Setting the Olympic Record Straight - Olympic Speaker Insights

Posted by Vince Poscente on Fri, Feb 14, 2014 @ 05:04 AM

After reading this Canada's National Post article I had to respond.
Let's get the facts straight. (I trust I'm qualified since I represented Canada at the Olympics in Albertville in the 1992 Olympic Winter Games.) 

1. Nicolas Bochatay (Swiss team - not French) was NOT racing or training when he was killed by hitting a snow cat. He, and others on the Swiss team were free skiing the morning of the finals. The driver of the snow cat was coming up the hill on a tourist slope - far from the speed skiing track. The accident happened on the blind side of a large roller. Nicolas piled fatally into the machinery simply because he saw the snow cat at the last millisecond. Because the race committee tried to keep the accident quiet, it was leaked out to the media the same morning, "Speed Skier dies at Olympics." Later that day, the facts were revealed but the media didn't give it the same attention. The damage was done and the story wasn’t as juicy.

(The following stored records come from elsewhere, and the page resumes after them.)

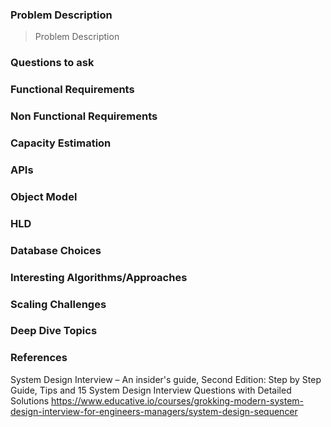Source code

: ### Problem Description
> Problem Description

### Questions to ask


### Functional Requirements


### Non Functional Requirements


### Capacity Estimation


### APIs


### Object Model


### HLD


### Database Choices


### Interesting Algorithms/Approaches


### Scaling Challenges


### Deep Dive Topics


### References
System Design Interview – An insider's guide, Second Edition: Step by Step Guide, Tips and 15 System Design Interview Questions with Detailed Solutions
https://www.educative.io/courses/grokking-modern-system-design-interview-for-engineers-managers/system-design-sequencer
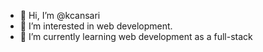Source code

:- 👋 Hi, I’m @kcansari
- 👀 I’m interested in web development.
- 🌱 I’m currently learning web development as a full-stack
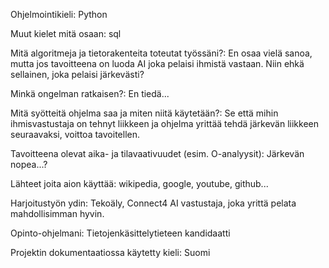 Ohjelmointikieli: Python

Muut kielet mitä osaan: sql

Mitä algoritmeja ja tietorakenteita toteutat työssäni?: En osaa vielä sanoa, mutta jos tavoitteena on luoda AI joka pelaisi ihmistä vastaan. Niin ehkä sellainen, joka pelaisi järkevästi?

Minkä ongelman ratkaisen?: En tiedä...

Mitä syötteitä ohjelma saa ja miten niitä käytetään?: Se että mihin ihmisvastustaja on tehnyt liikkeen ja ohjelma yrittää tehdä järkevän liikkeen seuraavaksi, voittoa tavoitellen.

Tavoitteena olevat aika- ja tilavaativuudet (esim. O-analyysit): Järkevän nopea...?

Lähteet joita aion käyttää: wikipedia, google, youtube, github...

Harjoitustyön ydin: Tekoäly, Connect4 AI vastustaja, joka yrittä pelata mahdollisimman hyvin. 

Opinto-ohjelmani: Tietojenkäsittelytieteen kandidaatti

Projektin dokumentaatiossa käytetty kieli: Suomi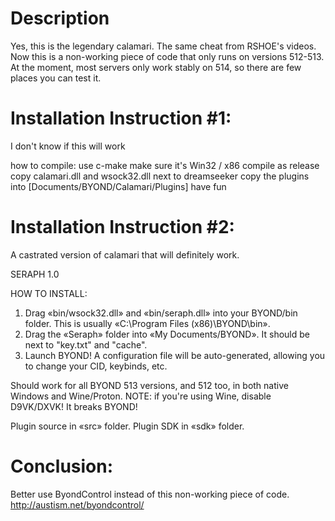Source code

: # Description
Yes, this is the legendary calamari. The same cheat from RSHOE's videos. Now this is a non-working piece of code that only runs on versions 512-513. At the moment, most servers only work stably on 514, so there are few places you can test it.


# Installation Instruction #1:
I don't know if this will work

how to compile:
 use c-make
 make sure it's Win32 / x86
 compile as release
 copy calamari.dll and wsock32.dll next to dreamseeker
 copy the plugins into [Documents/BYOND/Calamari/Plugins]
 have fun

# Installation Instruction #2:
 A castrated version of calamari that will definitely work.
 
 SERAPH 1.0

HOW TO INSTALL:
 1. Drag «bin/wsock32.dll» and «bin/seraph.dll» into your BYOND/bin folder. This is usually «C:\Program Files (x86)\BYOND\bin».
 2. Drag the «Seraph» folder into «My Documents/BYOND». It should be next to "key.txt" and "cache".
 3. Launch BYOND! A configuration file will be auto-generated, allowing you to change your CID, keybinds, etc.

Should work for all BYOND 513 versions, and 512 too, in both native Windows and Wine/Proton.
	NOTE: if you're using Wine, disable D9VK/DXVK! It breaks BYOND!

Plugin source in «src» folder.
Plugin SDK in «sdk» folder.


# Conclusion:
Better use ByondControl instead of this non-working piece of code.
http://austism.net/byondcontrol/
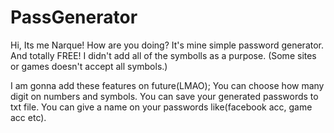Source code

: # PassGenerator
Hi, Its me Narque!
How are you doing?
It's mine simple password generator.
And totally FREE!
I didn't add all of the symbolls as a purpose. (Some sites or games doesn't accept all symbols.)

I am gonna add these features on future(LMAO);
You can choose how many digit on numbers and symbols.
You can save your generated passwords to txt file.
You can give a name on your passwords like(facebook acc, game acc etc).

2. I've crashed three times going over 100 mph in speed skiing. Not once, before or during the crash, did I feel my life was in danger. It’s terrifying to watch the Downhillers navigate turns with rock faces, cliffs and trees behind protection fences. The last thing on a good athlete's mind is the danger. Overcoming fear is part of the human condition. This is part of the appeal of watching the Olympics. How do they handle the pressure?

3. FIS, the international ski federation would have to be the one to initiate inclusion of speed skiing in the Olympic program. The politics in sport have EVERYTHING to do with money. This is why ski cross, slope style boarding are included in the Olympics. Viewer eyeballs means more money. Speed Skiing has traditionally had a pretty scarce lobby effort within FIS and speed skiing has a small viewership in world of broadcasting.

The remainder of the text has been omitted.